EXERCISE REQUIREMENTS
A faithful copy of every record is needed here. Images must not appear in it.

* * *

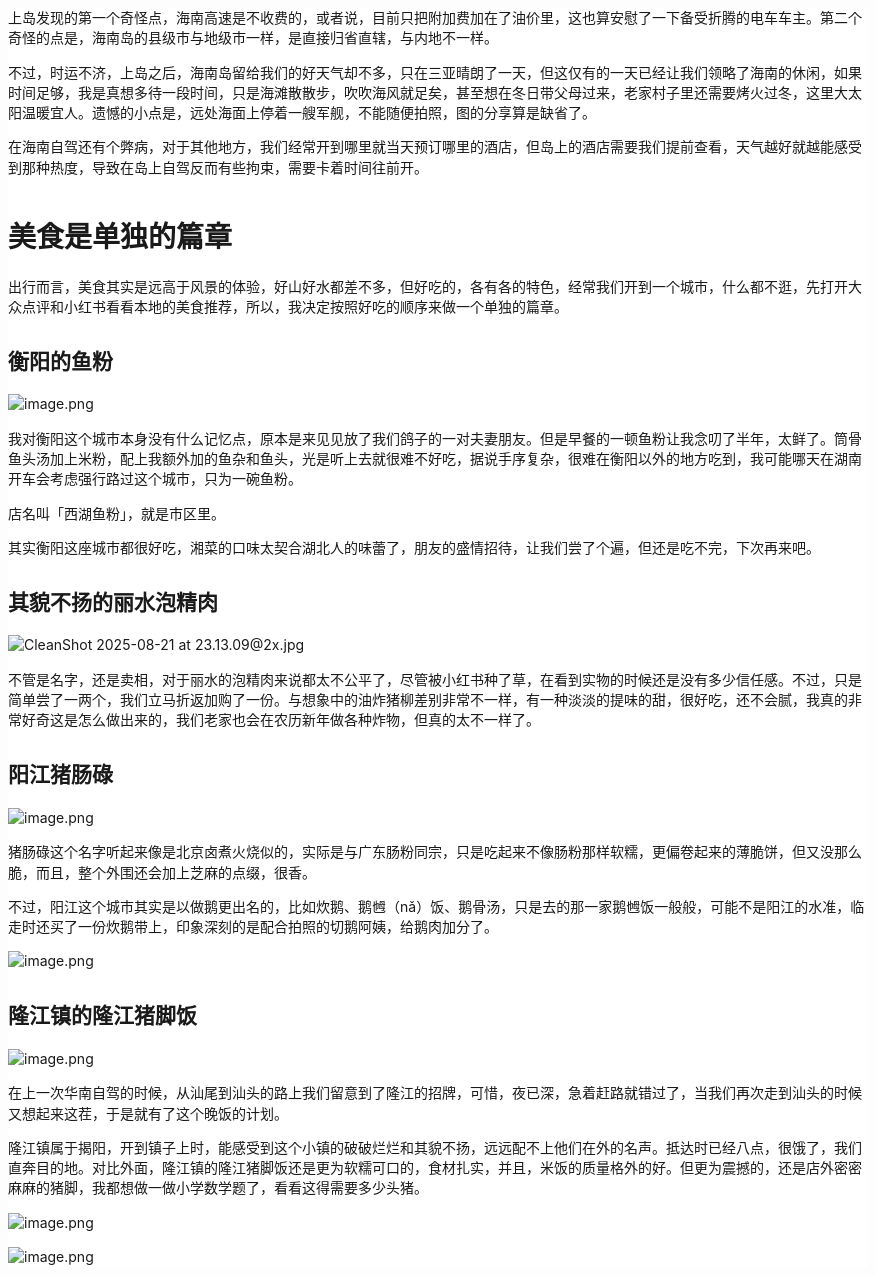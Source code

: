 上岛发现的第一个奇怪点，海南高速是不收费的，或者说，目前只把附加费加在了油价里，这也算安慰了一下备受折腾的电车车主。第二个奇怪的点是，海南岛的县级市与地级市一样，是直接归省直辖，与内地不一样。

不过，时运不济，上岛之后，海南岛留给我们的好天气却不多，只在三亚晴朗了一天，但这仅有的一天已经让我们领略了海南的休闲，如果时间足够，我是真想多待一段时间，只是海滩散散步，吹吹海风就足矣，甚至想在冬日带父母过来，老家村子里还需要烤火过冬，这里大太阳温暖宜人。遗憾的小点是，远处海面上停着一艘军舰，不能随便拍照，图的分享算是缺省了。

在海南自驾还有个弊病，对于其他地方，我们经常开到哪里就当天预订哪里的酒店，但岛上的酒店需要我们提前查看，天气越好就越能感受到那种热度，导致在岛上自驾反而有些拘束，需要卡着时间往前开。

# 美食是单独的篇章

出行而言，美食其实是远高于风景的体验，好山好水都差不多，但好吃的，各有各的特色，经常我们开到一个城市，什么都不逛，先打开大众点评和小红书看看本地的美食推荐，所以，我决定按照好吃的顺序来做一个单独的篇章。

## 衡阳的鱼粉

![image.png](/images/posts/time-machine-5000km-road-trip-hangzhou-to-sanya/image%208.webp)

我对衡阳这个城市本身没有什么记忆点，原本是来见见放了我们鸽子的一对夫妻朋友。但是早餐的一顿鱼粉让我念叨了半年，太鲜了。筒骨鱼头汤加上米粉，配上我额外加的鱼杂和鱼头，光是听上去就很难不好吃，据说手序复杂，很难在衡阳以外的地方吃到，我可能哪天在湖南开车会考虑强行路过这个城市，只为一碗鱼粉。

店名叫「西湖鱼粉」，就是市区里。

其实衡阳这座城市都很好吃，湘菜的口味太契合湖北人的味蕾了，朋友的盛情招待，让我们尝了个遍，但还是吃不完，下次再来吧。

## 其貌不扬的丽水泡精肉

![CleanShot 2025-08-21 at 23.13.09@2x.jpg](/images/posts/time-machine-5000km-road-trip-hangzhou-to-sanya/CleanShot_2025-08-21_at_23.13.092x.webp)

不管是名字，还是卖相，对于丽水的泡精肉来说都太不公平了，尽管被小红书种了草，在看到实物的时候还是没有多少信任感。不过，只是简单尝了一两个，我们立马折返加购了一份。与想象中的油炸猪柳差别非常不一样，有一种淡淡的提味的甜，很好吃，还不会腻，我真的非常好奇这是怎么做出来的，我们老家也会在农历新年做各种炸物，但真的太不一样了。

## 阳江猪肠碌

![image.png](/images/posts/time-machine-5000km-road-trip-hangzhou-to-sanya/image%209.webp)

猪肠碌这个名字听起来像是北京卤煮火烧似的，实际是与广东肠粉同宗，只是吃起来不像肠粉那样软糯，更偏卷起来的薄脆饼，但又没那么脆，而且，整个外围还会加上芝麻的点缀，很香。

不过，阳江这个城市其实是以做鹅更出名的，比如炊鹅、鹅乸（nǎ）饭、鹅骨汤，只是去的那一家鹅乸饭一般般，可能不是阳江的水准，临走时还买了一份炊鹅带上，印象深刻的是配合拍照的切鹅阿姨，给鹅肉加分了。

![image.png](/images/posts/time-machine-5000km-road-trip-hangzhou-to-sanya/image%2010.webp)

## 隆江镇的隆江猪脚饭

![image.png](/images/posts/time-machine-5000km-road-trip-hangzhou-to-sanya/image%2011.webp)

在上一次华南自驾的时候，从汕尾到汕头的路上我们留意到了隆江的招牌，可惜，夜已深，急着赶路就错过了，当我们再次走到汕头的时候又想起来这茬，于是就有了这个晚饭的计划。

隆江镇属于揭阳，开到镇子上时，能感受到这个小镇的破破烂烂和其貌不扬，远远配不上他们在外的名声。抵达时已经八点，很饿了，我们直奔目的地。对比外面，隆江镇的隆江猪脚饭还是更为软糯可口的，食材扎实，并且，米饭的质量格外的好。但更为震撼的，还是店外密密麻麻的猪脚，我都想做一做小学数学题了，看看这得需要多少头猪。

![image.png](/images/posts/time-machine-5000km-road-trip-hangzhou-to-sanya/image%2012.webp)

![image.png](/images/posts/time-machine-5000km-road-trip-hangzhou-to-sanya/image%2013.webp)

* * *

RESULT FOR THIS TASK
Source code

: 上岛发现的第一个奇怪点，海南高速是不收费的，或者说，目前只把附加费加在了油价里，这也算安慰了一下备受折腾的电车车主。第二个奇怪的点是，海南岛的县级市与地级市一样，是直接归省直辖，与内地不一样。

不过，时运不济，上岛之后，海南岛留给我们的好天气却不多，只在三亚晴朗了一天，但这仅有的一天已经让我们领略了海南的休闲，如果时间足够，我是真想多待一段时间，只是海滩散散步，吹吹海风就足矣，甚至想在冬日带父母过来，老家村子里还需要烤火过冬，这里大太阳温暖宜人。遗憾的小点是，远处海面上停着一艘军舰，不能随便拍照，图的分享算是缺省了。

在海南自驾还有个弊病，对于其他地方，我们经常开到哪里就当天预订哪里的酒店，但岛上的酒店需要我们提前查看，天气越好就越能感受到那种热度，导致在岛上自驾反而有些拘束，需要卡着时间往前开。

# 美食是单独的篇章

出行而言，美食其实是远高于风景的体验，好山好水都差不多，但好吃的，各有各的特色，经常我们开到一个城市，什么都不逛，先打开大众点评和小红书看看本地的美食推荐，所以，我决定按照好吃的顺序来做一个单独的篇章。

## 衡阳的鱼粉

![image.png](/images/posts/time-machine-5000km-road-trip-hangzhou-to-sanya/image%208.webp)

我对衡阳这个城市本身没有什么记忆点，原本是来见见放了我们鸽子的一对夫妻朋友。但是早餐的一顿鱼粉让我念叨了半年，太鲜了。筒骨鱼头汤加上米粉，配上我额外加的鱼杂和鱼头，光是听上去就很难不好吃，据说手序复杂，很难在衡阳以外的地方吃到，我可能哪天在湖南开车会考虑强行路过这个城市，只为一碗鱼粉。

店名叫「西湖鱼粉」，就是市区里。

其实衡阳这座城市都很好吃，湘菜的口味太契合湖北人的味蕾了，朋友的盛情招待，让我们尝了个遍，但还是吃不完，下次再来吧。

## 其貌不扬的丽水泡精肉

![CleanShot 2025-08-21 at 23.13.09@2x.jpg](/images/posts/time-machine-5000km-road-trip-hangzhou-to-sanya/CleanShot_2025-08-21_at_23.13.092x.webp)

不管是名字，还是卖相，对于丽水的泡精肉来说都太不公平了，尽管被小红书种了草，在看到实物的时候还是没有多少信任感。不过，只是简单尝了一两个，我们立马折返加购了一份。与想象中的油炸猪柳差别非常不一样，有一种淡淡的提味的甜，很好吃，还不会腻，我真的非常好奇这是怎么做出来的，我们老家也会在农历新年做各种炸物，但真的太不一样了。

## 阳江猪肠碌

![image.png](/images/posts/time-machine-5000km-road-trip-hangzhou-to-sanya/image%209.webp)

猪肠碌这个名字听起来像是北京卤煮火烧似的，实际是与广东肠粉同宗，只是吃起来不像肠粉那样软糯，更偏卷起来的薄脆饼，但又没那么脆，而且，整个外围还会加上芝麻的点缀，很香。

不过，阳江这个城市其实是以做鹅更出名的，比如炊鹅、鹅乸（nǎ）饭、鹅骨汤，只是去的那一家鹅乸饭一般般，可能不是阳江的水准，临走时还买了一份炊鹅带上，印象深刻的是配合拍照的切鹅阿姨，给鹅肉加分了。

![image.png](/images/posts/time-machine-5000km-road-trip-hangzhou-to-sanya/image%2010.webp)

## 隆江镇的隆江猪脚饭

![image.png](/images/posts/time-machine-5000km-road-trip-hangzhou-to-sanya/image%2011.webp)

在上一次华南自驾的时候，从汕尾到汕头的路上我们留意到了隆江的招牌，可惜，夜已深，急着赶路就错过了，当我们再次走到汕头的时候又想起来这茬，于是就有了这个晚饭的计划。

隆江镇属于揭阳，开到镇子上时，能感受到这个小镇的破破烂烂和其貌不扬，远远配不上他们在外的名声。抵达时已经八点，很饿了，我们直奔目的地。对比外面，隆江镇的隆江猪脚饭还是更为软糯可口的，食材扎实，并且，米饭的质量格外的好。但更为震撼的，还是店外密密麻麻的猪脚，我都想做一做小学数学题了，看看这得需要多少头猪。

![image.png](/images/posts/time-machine-5000km-road-trip-hangzhou-to-sanya/image%2012.webp)

![image.png](/images/posts/time-machine-5000km-road-trip-hangzhou-to-sanya/image%2013.webp)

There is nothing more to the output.